その後も、空を飛んでいるのに気づき驚いたり、
サンタさんと目を合わせキョトンとしたり、
最後の場面で微笑んだり、
と表情豊かで、とてもかわいい子ネコ。
この、言葉がなくても、子ネコの気持ちが痛いほどに伝わってくる表情の豊さ。
それゆえに、子どもたちが子ネコに自然と感情移入し、気持ちに寄り添えるところが、この絵本のとても素敵なところです。
子ネコの視点から見るプレゼント配り
また、そんな子ネコが体験する、サンタさんのプレゼント配りも、この絵本の見どころの一つです。
この絵本は、サンタさんの行動がとても具体的に描かれていて、すべて新鮮で驚きに満ちています。
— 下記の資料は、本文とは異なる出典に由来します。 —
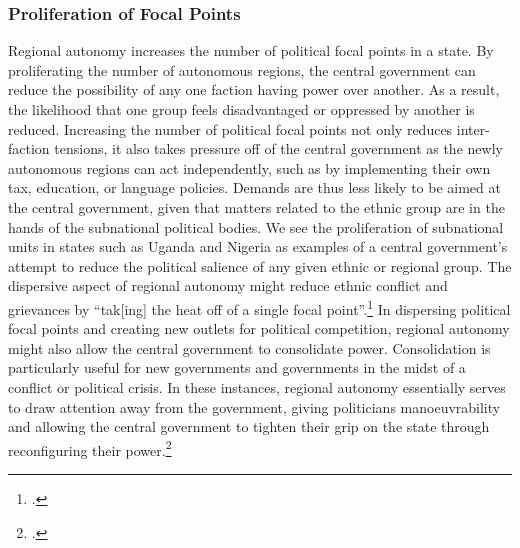 \documentclass[12pt]{article}
\begin{document}
\subsubsection{Proliferation of Focal Points}
Regional autonomy increases the number of political focal points in a state. By proliferating the number of autonomous regions, the central government can reduce the possibility of any one faction having power over another. As a result, the likelihood that one group feels disadvantaged or oppressed by another is reduced. Increasing the number of political focal points not only reduces inter-faction tensions, it also takes pressure off of the central government as the newly autonomous regions can act independently, such as by implementing their own tax, education, or language policies. Demands are thus less likely to be aimed at the central government, given that matters related to the ethnic group are in the hands of the subnational political bodies. We see the proliferation of subnational units in states such as Uganda and Nigeria as examples of a central government’s attempt to reduce the political salience of any given ethnic or regional group. The dispersive aspect of regional autonomy might reduce ethnic conflict and grievances by ``tak[ing] the heat off of a single focal point''.\footcite[598]{horowitz_ethnic_1985} In dispersing political focal points and creating new outlets for political competition, regional autonomy might also allow the central government to consolidate power. Consolidation is particularly useful for new governments and governments in the midst of a conflict or political crisis. In these instances, regional autonomy essentially serves to draw attention away from the government, giving politicians manoeuvrability and allowing the central government to tighten their grip on the state through reconfiguring their power.\footcite{seely_political_2001, gasper_decentralization_1989}
\end{document}
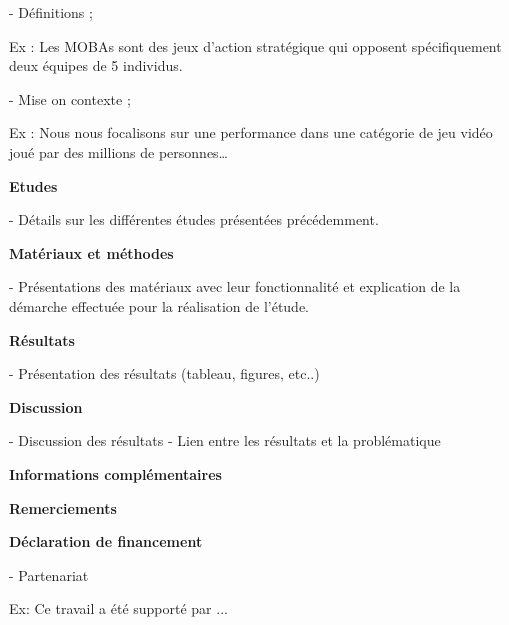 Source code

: \documentclass[11pt,oneside]{article}
\begin{document}
-	Définitions ;

\begin{flushleft}
Ex : Les MOBAs sont des jeux d’action stratégique qui opposent spécifiquement deux équipes de 5 individus.
\end{flushleft}

-	Mise on contexte ;

\begin{flushleft}
Ex : Nous nous focalisons sur une performance dans une catégorie de jeu vidéo joué par des millions de personnes…
\end{flushleft}

\begin{flushleft}
\textbf{Etudes}
\end{flushleft}

-	Détails sur les différentes études présentées précédemment.

\begin{flushleft}
\textbf{Matériaux et méthodes}
\end{flushleft}

-	Présentations des matériaux avec leur fonctionnalité et explication de la démarche effectuée pour la réalisation de l’étude. 

\begin{flushleft}
\textbf{Résultats}
\end{flushleft}

-	Présentation des résultats (tableau, figures, etc..)

\begin{flushleft}
\textbf{Discussion}
\end{flushleft}

-	Discussion des résultats
-	Lien entre les résultats et la problématique


\begin{flushleft}
\textbf{Informations complémentaires}
\end{flushleft}

\begin{flushleft}
\textbf{Remerciements}
\end{flushleft}

\newpage

\begin{flushleft}
\textbf{Déclaration de financement}
\end{flushleft}

-	Partenariat

\begin{flushleft}
Ex: Ce travail a été supporté par ...
\end{flushleft}
\end{document}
ソリを家に止めたと思ったら、あっという間に部屋に移動しているサンタさん。
次々にプレゼントを配るサンタさんを見て、
「とにかく一晩で、子どもたちみんなのところへ行かなくてはならないのです。その速いことと言ったらありません。こんなに速いのでは、みんながサンタクロースを見たことがないのも当たり前です。」
というように、子どもたちが疑問に思っているところが具体的に描かれていて、とても納得感があるのです。
特に煙突から入らなかったり、子ども部屋が現代風なのは、日本の子どもたちには古典的なサンタさんより納得感があるかもしれません。
同時に、部屋の中ではそれぞれの子どもの手紙をきちんと読み、プレゼントを袋の中から選ぶなど、プレゼントを靴下にいれるまでの過程がしっかりと描かれます。
これも、サンタさんが凄い速さで配る中でも、自分たちの願いを一つ一つ聞いてくれているのが伝わってきます。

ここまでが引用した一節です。